▶ [BRIEF]
Start at the first line of the material below and retype each line through the one containing "last param is", exactly.
++++++
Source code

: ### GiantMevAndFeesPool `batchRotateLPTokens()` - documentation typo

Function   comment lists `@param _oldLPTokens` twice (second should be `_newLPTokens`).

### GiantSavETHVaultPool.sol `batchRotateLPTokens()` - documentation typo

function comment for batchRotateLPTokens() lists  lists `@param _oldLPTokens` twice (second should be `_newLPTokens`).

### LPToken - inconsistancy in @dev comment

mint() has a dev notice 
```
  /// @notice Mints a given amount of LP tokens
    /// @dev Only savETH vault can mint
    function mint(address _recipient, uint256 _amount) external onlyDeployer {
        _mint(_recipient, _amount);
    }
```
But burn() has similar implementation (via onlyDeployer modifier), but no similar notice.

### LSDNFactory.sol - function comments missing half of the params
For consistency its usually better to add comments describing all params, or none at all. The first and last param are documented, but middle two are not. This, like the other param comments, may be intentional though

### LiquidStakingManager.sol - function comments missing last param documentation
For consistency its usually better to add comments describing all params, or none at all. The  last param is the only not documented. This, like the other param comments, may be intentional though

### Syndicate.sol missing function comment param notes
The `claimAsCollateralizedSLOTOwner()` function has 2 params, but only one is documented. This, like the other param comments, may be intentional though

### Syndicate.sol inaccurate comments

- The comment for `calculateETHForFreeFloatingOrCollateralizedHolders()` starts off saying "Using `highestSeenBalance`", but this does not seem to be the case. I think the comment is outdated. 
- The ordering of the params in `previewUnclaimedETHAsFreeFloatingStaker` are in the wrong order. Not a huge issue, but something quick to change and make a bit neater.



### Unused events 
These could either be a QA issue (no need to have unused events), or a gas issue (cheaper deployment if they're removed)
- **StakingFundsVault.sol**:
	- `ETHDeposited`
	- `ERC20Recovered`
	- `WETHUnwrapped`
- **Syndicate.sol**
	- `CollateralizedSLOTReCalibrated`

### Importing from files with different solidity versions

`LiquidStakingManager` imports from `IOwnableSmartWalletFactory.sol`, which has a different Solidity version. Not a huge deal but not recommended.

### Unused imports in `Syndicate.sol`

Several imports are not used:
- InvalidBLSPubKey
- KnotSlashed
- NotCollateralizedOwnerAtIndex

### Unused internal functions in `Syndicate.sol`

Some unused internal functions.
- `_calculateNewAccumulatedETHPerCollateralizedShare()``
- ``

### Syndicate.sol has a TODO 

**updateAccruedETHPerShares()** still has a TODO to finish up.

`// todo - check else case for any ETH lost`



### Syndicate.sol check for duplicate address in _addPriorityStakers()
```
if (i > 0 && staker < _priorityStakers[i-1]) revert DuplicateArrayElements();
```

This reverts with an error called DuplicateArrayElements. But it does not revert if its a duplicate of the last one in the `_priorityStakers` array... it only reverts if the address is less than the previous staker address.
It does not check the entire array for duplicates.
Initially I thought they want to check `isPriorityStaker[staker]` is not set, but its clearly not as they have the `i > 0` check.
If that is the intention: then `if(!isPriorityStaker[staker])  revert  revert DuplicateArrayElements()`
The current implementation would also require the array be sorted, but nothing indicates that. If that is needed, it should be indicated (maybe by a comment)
++++++
▶ [OUTPUT BELOW]
Source code

: ### GiantMevAndFeesPool `batchRotateLPTokens()` - documentation typo

Function   comment lists `@param _oldLPTokens` twice (second should be `_newLPTokens`).

### GiantSavETHVaultPool.sol `batchRotateLPTokens()` - documentation typo

function comment for batchRotateLPTokens() lists  lists `@param _oldLPTokens` twice (second should be `_newLPTokens`).

### LPToken - inconsistancy in @dev comment

mint() has a dev notice 
```
  /// @notice Mints a given amount of LP tokens
    /// @dev Only savETH vault can mint
    function mint(address _recipient, uint256 _amount) external onlyDeployer {
        _mint(_recipient, _amount);
    }
```
But burn() has similar implementation (via onlyDeployer modifier), but no similar notice.

### LSDNFactory.sol - function comments missing half of the params
For consistency its usually better to add comments describing all params, or none at all. The first and last param are documented, but middle two are not. This, like the other param comments, may be intentional though

### LiquidStakingManager.sol - function comments missing last param documentation
For consistency its usually better to add comments describing all params, or none at all. The  last param is the only not documented. This, like the other param comments, may be intentional though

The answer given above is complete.